Hugo de São Vítor, a quem temos indicado como ponto fundamental de referência, ensinou, em De modo discendi et meditandi, que "três coisas são necessárias ao estudante: a natureza, o exercício e a disciplina" −natura, exercitum, disciplina.
É um dado da realidade que os homens, iguais em essência −ou, se assim se preferir, iguais em sua natureza racional−, são diversos em seus acidentes, e há quem tenha mais propensão, por sua natureza concreta, singular, a compreender e a conservar no intelecto o que compreendeu. Por isto, o primeiro e necessário suposto para o aprendizado é a natureza mesma do estudante.

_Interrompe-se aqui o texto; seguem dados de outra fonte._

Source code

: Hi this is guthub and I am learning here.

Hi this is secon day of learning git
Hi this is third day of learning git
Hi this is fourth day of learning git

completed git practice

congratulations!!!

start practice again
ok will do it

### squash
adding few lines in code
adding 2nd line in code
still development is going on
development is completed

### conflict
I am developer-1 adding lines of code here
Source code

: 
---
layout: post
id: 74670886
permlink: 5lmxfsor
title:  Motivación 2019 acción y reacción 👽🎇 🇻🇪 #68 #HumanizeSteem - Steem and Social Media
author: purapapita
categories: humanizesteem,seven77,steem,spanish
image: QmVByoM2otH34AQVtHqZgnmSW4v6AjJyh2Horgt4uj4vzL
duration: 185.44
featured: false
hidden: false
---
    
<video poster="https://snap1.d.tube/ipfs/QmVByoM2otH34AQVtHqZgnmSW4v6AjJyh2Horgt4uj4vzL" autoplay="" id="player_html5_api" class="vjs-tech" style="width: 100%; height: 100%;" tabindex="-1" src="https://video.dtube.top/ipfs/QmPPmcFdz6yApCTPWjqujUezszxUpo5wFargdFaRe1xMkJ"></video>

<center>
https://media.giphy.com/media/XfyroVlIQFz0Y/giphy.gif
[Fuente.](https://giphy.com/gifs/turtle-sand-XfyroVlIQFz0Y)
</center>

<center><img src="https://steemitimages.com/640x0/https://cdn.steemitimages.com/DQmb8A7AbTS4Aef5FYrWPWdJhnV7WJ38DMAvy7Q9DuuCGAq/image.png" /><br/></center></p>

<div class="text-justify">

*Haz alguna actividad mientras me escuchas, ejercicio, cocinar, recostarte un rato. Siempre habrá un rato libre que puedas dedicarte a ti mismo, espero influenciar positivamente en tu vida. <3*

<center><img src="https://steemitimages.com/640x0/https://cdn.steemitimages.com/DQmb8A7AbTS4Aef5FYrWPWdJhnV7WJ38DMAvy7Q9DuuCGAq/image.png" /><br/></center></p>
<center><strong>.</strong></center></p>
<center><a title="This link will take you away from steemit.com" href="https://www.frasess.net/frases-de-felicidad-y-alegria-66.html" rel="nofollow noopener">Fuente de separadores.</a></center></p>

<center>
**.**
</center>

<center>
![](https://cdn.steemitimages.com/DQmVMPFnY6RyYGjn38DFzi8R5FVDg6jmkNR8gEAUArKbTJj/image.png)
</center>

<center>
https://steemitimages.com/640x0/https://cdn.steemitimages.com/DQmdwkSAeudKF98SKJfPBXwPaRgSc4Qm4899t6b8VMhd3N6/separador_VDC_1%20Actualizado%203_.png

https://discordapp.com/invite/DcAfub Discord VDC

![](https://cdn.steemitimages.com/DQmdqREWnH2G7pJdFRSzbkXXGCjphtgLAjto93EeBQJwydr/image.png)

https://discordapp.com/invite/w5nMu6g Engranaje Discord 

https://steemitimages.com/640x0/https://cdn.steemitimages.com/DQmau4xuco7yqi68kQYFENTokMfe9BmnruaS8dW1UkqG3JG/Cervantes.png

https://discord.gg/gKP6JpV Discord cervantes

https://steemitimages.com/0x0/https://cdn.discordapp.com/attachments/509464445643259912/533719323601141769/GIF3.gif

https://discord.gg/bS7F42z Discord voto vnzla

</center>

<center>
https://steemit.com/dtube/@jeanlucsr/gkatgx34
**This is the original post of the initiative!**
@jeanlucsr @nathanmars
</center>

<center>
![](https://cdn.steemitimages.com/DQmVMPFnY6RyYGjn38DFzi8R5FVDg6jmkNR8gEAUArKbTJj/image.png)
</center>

O segundo requisito é o exercício, pelo qual o estudante −em nosso caso, o concursante às atividades notariais e registrais− deve cultivar, disse Hugo de São Vítor, "a tendência natural ao trabalho diligente" (cf. De modo discendi et meditandi, incluído, com seu texto original latino e em tradução vernacular, no volume I da Coleção de Artes Liberais do Instituto Hugo de São Vítor, de Porto Alegre). Exercitar, bem o conceituou Clístenes Hafner Fernandes (em valioso estudo constante desse mesmo volume I da referida Coleção), é "exercer várias e várias vezes", e o estudante −ou seja, aqui, de modo especial, o concursante− necessita, diz o mesmo Clístenes Fernandes, exercitar a alma, operar a imaginação, a inteligência e a vontade, isto é: exercer várias e várias vezes a diligência de aprender: "a educação é este exercício". O aforismo latino bem o indicou: iteratio −vel exercitatio− mater studiorum est.
O terceiro suposto para o êxito nos estudos é a disciplina, que, no dizer de Hugo de São Vítor, agrega "os costumes à ciência". Em resumo, estudar torna-se um hábito. Algo dificilmente móvel.
Com os olhos postos numa perfeição futura −ou seja, nos bem educados hábitos intelectuais da ciência e da sabedoria−, há como que quatro (ou cinco) degraus para nosso progresso. São eles, a leitura (ou doutrina), a meditação, a oração, a operação, e o fruto consumado desse progresso, que é a contemplação. Esses degraus correspondem ao que já havia enunciado, no século VI, S. Bento de Núrsia, na que se denominou célebre regula benedicti, destinada à vida monástica: (i) lectio, (ii) cogitatio, (iii) studium, (iv) oratio, (vi) contemplatio (in Regula, c. XLVIII).
Por meio da leitura, inteligimos, compreendemos; pela meditação, temos o conselho; pela oração, o pedido; pela operação, a busca; pela contemplação, o encontro da verdade (Hugo de São Vítor, Tratado dos três dias, incluído em Princípios fundamentais de pedagogia, Foz do Iguaçu, ed. Associação Centro Hugo de São Vítor, 2ª ed., 2019).
Algo trataremos, na próxima exposição, acerca da leitura. Mas, por agora, deixemos dito com Réginald Garrigou-Lagrange, que, se queremos obter bons frutos das leituras, é “ler atentamente, e não devorar os livros; é preciso aprofundar-se bem naquilo que se lê”.